Journalistic Integrity?

Journalistic Integrity?

Hmm, ok! Where does one start?! Metronomy just off the back end of lyrical supremacy, with NME spurting their usual paid guff and staining the whites of said bands they are supposed to be reviewing, ….they’re on a leash; a sickening political leash, just like most of the major publications. There is always a great colossal yay or nay when it comes to critical journalism, as nobody has the balls these days to express their actual words, …and instead leave it to the incestual hearsay, fearing the views of the outside perspective will be too radical.

 

There is an anticipatory build-up pre-gig; slap-dash drink preparations’ and decisions to be made; bulk orders of drinks being bought at the bar, and a general mish-mashed cacophony of verbal acclimations being made about the general excitement of tonight.

 

Metronomy are an “alright” band…. Okay?!. They are far from fantastic, and with all the critical acclaim having been lauded in their direction the past couple of years it’s perhaps the jadedness from so many outlets that offers a sense that tonight is going to be somewhat of a letdown. With quotes taken from reviews which is so profoundly up their own arse–“they are on the verge of once again staking a claim for becoming everybody’s new favourite band with a fresh collection of lo-fi but heartfelt pop”–it’s not surprising that so many individuals are taking a back seat in the ‘apple-polishing, shamelessly lachrymose, brown-nosing, (just look what happens to many a band that are being packaged and force-fed in a commodity driven “you must like this band as they are bloody awesome” fashion).

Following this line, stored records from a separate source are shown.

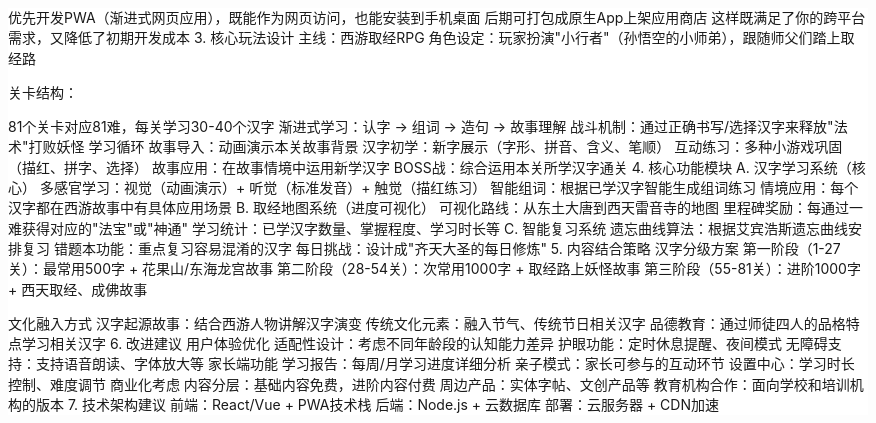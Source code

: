 优先开发PWA（渐进式网页应用），既能作为网页访问，也能安装到手机桌面
后期可打包成原生App上架应用商店
这样既满足了你的跨平台需求，又降低了初期开发成本
3. 核心玩法设计
主线：西游取经RPG
角色设定：玩家扮演"小行者"（孙悟空的小师弟），跟随师父们踏上取经路

关卡结构：

81个关卡对应81难，每关学习30-40个汉字
渐进式学习：认字 → 组词 → 造句 → 故事理解
战斗机制：通过正确书写/选择汉字来释放"法术"打败妖怪
学习循环
故事导入：动画演示本关故事背景
汉字初学：新字展示（字形、拼音、含义、笔顺）
互动练习：多种小游戏巩固（描红、拼字、选择）
故事应用：在故事情境中运用新学汉字
BOSS战：综合运用本关所学汉字通关
4. 核心功能模块
A. 汉字学习系统（核心）
多感官学习：视觉（动画演示）+ 听觉（标准发音）+ 触觉（描红练习）
智能组词：根据已学汉字智能生成组词练习
情境应用：每个汉字都在西游故事中有具体应用场景
B. 取经地图系统（进度可视化）
可视化路线：从东土大唐到西天雷音寺的地图
里程碑奖励：每通过一难获得对应的"法宝"或"神通"
学习统计：已学汉字数量、掌握程度、学习时长等
C. 智能复习系统
遗忘曲线算法：根据艾宾浩斯遗忘曲线安排复习
错题本功能：重点复习容易混淆的汉字
每日挑战：设计成"齐天大圣的每日修炼"
5. 内容结合策略
汉字分级方案
第一阶段（1-27关）：最常用500字 + 花果山/东海龙宫故事
第二阶段（28-54关）：次常用1000字 + 取经路上妖怪故事
第三阶段（55-81关）：进阶1000字 + 西天取经、成佛故事

文化融入方式
汉字起源故事：结合西游人物讲解汉字演变
传统文化元素：融入节气、传统节日相关汉字
品德教育：通过师徒四人的品格特点学习相关汉字
6. 改进建议
用户体验优化
适配性设计：考虑不同年龄段的认知能力差异
护眼功能：定时休息提醒、夜间模式
无障碍支持：支持语音朗读、字体放大等
家长端功能
学习报告：每周/月学习进度详细分析
亲子模式：家长可参与的互动环节
设置中心：学习时长控制、难度调节
商业化考虑
内容分层：基础内容免费，进阶内容付费
周边产品：实体字帖、文创产品等
教育机构合作：面向学校和培训机构的版本
7. 技术架构建议
前端：React/Vue + PWA技术栈
后端：Node.js + 云数据库
部署：云服务器 + CDN加速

Some people like to think for themselves, and these are presumably individuals who avoid scheduled Saturday night terrestrial television.

 

The Glasgow o2ABC is absolutely jam-packed and there are moments of surreal contemplation; with unanswerable questions running circularly, such as “have this band really merited the over-enthused reactions from crowd based on the performance of a few mediocre pop songs” – and “are we really watching the same band tonight?!”.

 

The first three tracks which were all from 2014s Love Letters, consecutively playing ‘Monstrous’, ‘Month of Sundays’ and ‘Love Letters’, each of them sounding rather flat without the crowd managing to notice as the buzz had already consumed their opinions of the gig before the band even stepped onstage. Fortunately, things pick up after the somewhat subdued first couple of tracks, which didn’t quite amount to anything indicative of the suggestive onstage chemistry.

 

Tracks from The English Riviera fared much much better, including ‘This Town’, ‘The Bay’, and ‘Some Written’, with the band tightening things up onstage creating a sense of energy compounded with Joseph Mount’s slightly more vocal dominant tracks. It is when these elements are combined that there is a more dense and fuller sound that does the job of filling the capaciously spaced venue with bass player Gbenga Adelekan standing out–as was the case with numerous tracks–and providing superb backing vocals. This was followed by a weak 80s sounding ‘She Wants’, again with the standout being the thick chorused bass work.

 

For anybody could have known–it sounded like the gig had been hijacked by the elusive German electronic outfit Kraftwerk–for the performance of ‘Boy Racer’, the track could be potentially great if it weren’t so afraid to come out of it’s little fragile shell. Tracks from Nights Out, past the threshold of mediocrity including ‘Radio Ladio’, and ‘Hearbreaker’, sounding like Bloc Party playing through vintage lo-fi gear.

 

Unfortunately, the new tracks were totally eclipsed by the more structurally sound The English Riviera, but regardless of that the crowd seemed to love every second of the gig, so in that sense if was a success.

 

Walking away from a gig with a surging feeling of underwhelming discontent is does not bode too well if there are others with synonymous feelings, but that didn’t appear to be the case. Until some critics are stripped off of the political leash, then I guess it’s onwards and upwards for Metronomy.

 

Frustratingly disappointing.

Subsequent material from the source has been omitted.